(Beginning of Data listing)
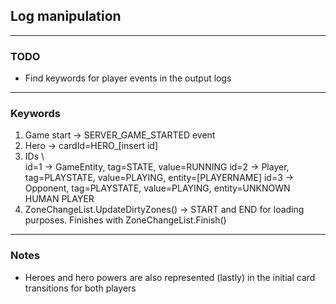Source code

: ## Log manipulation

---

### TODO
- Find keywords for player events in the output logs 

---
### Keywords 
1. Game start -> SERVER\_GAME\_STARTED event
2. Hero -> cardId=HERO_[insert id]
3. IDs \\  
   id=1 -> GameEntity, tag=STATE, value=RUNNING
   id=2 -> Player, tag=PLAYSTATE, value=PLAYING, entity=[PLAYERNAME]
   id=3 -> Opponent, tag=PLAYSTATE, value=PLAYING, entity=UNKNOWN HUMAN PLAYER
4. ZoneChangeList.UpdateDirtyZones() -> START and END for loading purposes. Finishes with ZoneChangeList.Finish()


---
### Notes
- Heroes and hero powers are also represented (lastly) in the initial card transitions for both players

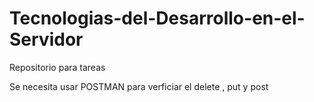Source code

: # Tecnologias-del-Desarrollo-en-el-Servidor
Repositorio para tareas

Se necesita usar POSTMAN para verficiar el delete , put y post 
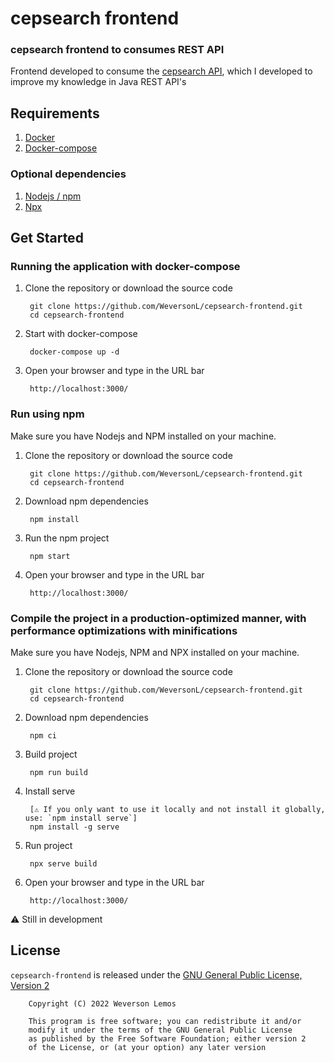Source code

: # cepsearch frontend

### cepsearch frontend to consumes REST API

Frontend developed to consume the [cepsearch API](https://github.com/WeversonL/cepsearch.git), which I developed to improve my knowledge in Java REST API's

## Requirements

1. [Docker](https://docs.docker.com/engine/install/)
2. [Docker-compose](https://docs.docker.com/compose/)

### Optional dependencies

1. [Nodejs / npm](https://nodejs.org/en/download)
2. [Npx](https://www.npmjs.com/package/npx)


## Get Started

### Running the application with docker-compose

1. Clone the repository or download the source code

        git clone https://github.com/WeversonL/cepsearch-frontend.git
        cd cepsearch-frontend

2. Start with docker-compose

        docker-compose up -d

3. Open your browser and type in the URL bar

        http://localhost:3000/

### Run using npm

Make sure you have Nodejs and NPM installed on your machine.

1. Clone the repository or download the source code

        git clone https://github.com/WeversonL/cepsearch-frontend.git
        cd cepsearch-frontend

2. Download npm dependencies

        npm install

3. Run the npm project

        npm start

4. Open your browser and type in the URL bar

        http://localhost:3000/

### Compile the project in a production-optimized manner, with performance optimizations with minifications

Make sure you have Nodejs, NPM and NPX installed on your machine.

1. Clone the repository or download the source code

        git clone https://github.com/WeversonL/cepsearch-frontend.git
        cd cepsearch-frontend

2. Download npm dependencies

        npm ci

3. Build project

        npm run build
        
4. Install serve
        
        [⚠️ If you only want to use it locally and not install it globally, use: `npm install serve`]
        npm install -g serve 

5. Run project

        npx serve build

6. Open your browser and type in the URL bar

        http://localhost:3000/

⚠️ Still in development

## License

`cepsearch-frontend` is released under the [GNU General Public License, Version 2](LICENSE)
    
        Copyright (C) 2022 Weverson Lemos

        This program is free software; you can redistribute it and/or
        modify it under the terms of the GNU General Public License
        as published by the Free Software Foundation; either version 2
        of the License, or (at your option) any later version
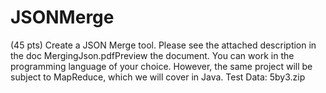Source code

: # JSONMerge
(45 pts) Create a JSON Merge tool. Please see the attached description in the doc  MergingJson.pdfPreview the document. You can work in the programming language of your choice. However, the same project will be subject to MapReduce, which we will cover in Java. Test Data: 5by3.zip  

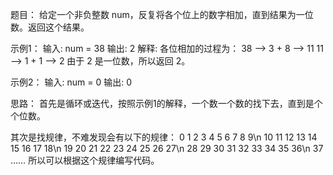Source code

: 题目：
给定一个非负整数 num，反复将各个位上的数字相加，直到结果为一位数。返回这个结果。

示例1：
输入: num = 38
输出: 2
解释: 各位相加的过程为：
38 --> 3 + 8 --> 11
11 --> 1 + 1 --> 2
由于 2 是一位数，所以返回 2。

示例2：
输入: num = 0
输出: 0

思路：
首先是循环或迭代，按照示例1的解释，一个数一个数的找下去，直到是个个位数。

其次是找规律，不难发现会有以下的规律：
0  1  2  3  4  5  6  7  8  9\n
  10 11 12 13 14 15 16 17 18\n
  19 20 21 22 23 24 25 26 27\n
  28 29 30 31 32 33 34 35 36\n
  37 ……
所以可以根据这个规律编写代码。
(End of Data listing)
The listing must be returned in full and exactly, apart from its pictures.

Source code

: ## Log manipulation

---

### TODO
- Find keywords for player events in the output logs 

---
### Keywords 
1. Game start -> SERVER\_GAME\_STARTED event
2. Hero -> cardId=HERO_[insert id]
3. IDs \\  
   id=1 -> GameEntity, tag=STATE, value=RUNNING
   id=2 -> Player, tag=PLAYSTATE, value=PLAYING, entity=[PLAYERNAME]
   id=3 -> Opponent, tag=PLAYSTATE, value=PLAYING, entity=UNKNOWN HUMAN PLAYER
4. ZoneChangeList.UpdateDirtyZones() -> START and END for loading purposes. Finishes with ZoneChangeList.Finish()


---
### Notes
- Heroes and hero powers are also represented (lastly) in the initial card transitions for both players

Source code

: # Tecnologias-del-Desarrollo-en-el-Servidor
Repositorio para tareas

Se necesita usar POSTMAN para verficiar el delete , put y post 
Source code

: # cepsearch frontend

### cepsearch frontend to consumes REST API

Frontend developed to consume the [cepsearch API](https://github.com/WeversonL/cepsearch.git), which I developed to improve my knowledge in Java REST API's

## Requirements

1. [Docker](https://docs.docker.com/engine/install/)
2. [Docker-compose](https://docs.docker.com/compose/)

### Optional dependencies

1. [Nodejs / npm](https://nodejs.org/en/download)
2. [Npx](https://www.npmjs.com/package/npx)


## Get Started

### Running the application with docker-compose

1. Clone the repository or download the source code

        git clone https://github.com/WeversonL/cepsearch-frontend.git
        cd cepsearch-frontend

2. Start with docker-compose

        docker-compose up -d

3. Open your browser and type in the URL bar

        http://localhost:3000/

### Run using npm

Make sure you have Nodejs and NPM installed on your machine.

1. Clone the repository or download the source code

        git clone https://github.com/WeversonL/cepsearch-frontend.git
        cd cepsearch-frontend

2. Download npm dependencies

        npm install

3. Run the npm project

        npm start

4. Open your browser and type in the URL bar

        http://localhost:3000/

### Compile the project in a production-optimized manner, with performance optimizations with minifications

Make sure you have Nodejs, NPM and NPX installed on your machine.

1. Clone the repository or download the source code

        git clone https://github.com/WeversonL/cepsearch-frontend.git
        cd cepsearch-frontend

2. Download npm dependencies

        npm ci

3. Build project

        npm run build
        
4. Install serve
        
        [⚠️ If you only want to use it locally and not install it globally, use: `npm install serve`]
        npm install -g serve 

5. Run project

        npx serve build

6. Open your browser and type in the URL bar

        http://localhost:3000/

⚠️ Still in development

## License

`cepsearch-frontend` is released under the [GNU General Public License, Version 2](LICENSE)
    
        Copyright (C) 2022 Weverson Lemos

        This program is free software; you can redistribute it and/or
        modify it under the terms of the GNU General Public License
        as published by the Free Software Foundation; either version 2
        of the License, or (at your option) any later version
Source code

: # JSONMerge
(45 pts) Create a JSON Merge tool. Please see the attached description in the doc  MergingJson.pdfPreview the document. You can work in the programming language of your choice. However, the same project will be subject to MapReduce, which we will cover in Java. Test Data: 5by3.zip  

Source code

: 题目：
给定一个非负整数 num，反复将各个位上的数字相加，直到结果为一位数。返回这个结果。

示例1：
输入: num = 38
输出: 2
解释: 各位相加的过程为：
38 --> 3 + 8 --> 11
11 --> 1 + 1 --> 2
由于 2 是一位数，所以返回 2。

示例2：
输入: num = 0
输出: 0

思路：
首先是循环或迭代，按照示例1的解释，一个数一个数的找下去，直到是个个位数。

其次是找规律，不难发现会有以下的规律：
0  1  2  3  4  5  6  7  8  9\n
  10 11 12 13 14 15 16 17 18\n
  19 20 21 22 23 24 25 26 27\n
  28 29 30 31 32 33 34 35 36\n
  37 ……
所以可以根据这个规律编写代码。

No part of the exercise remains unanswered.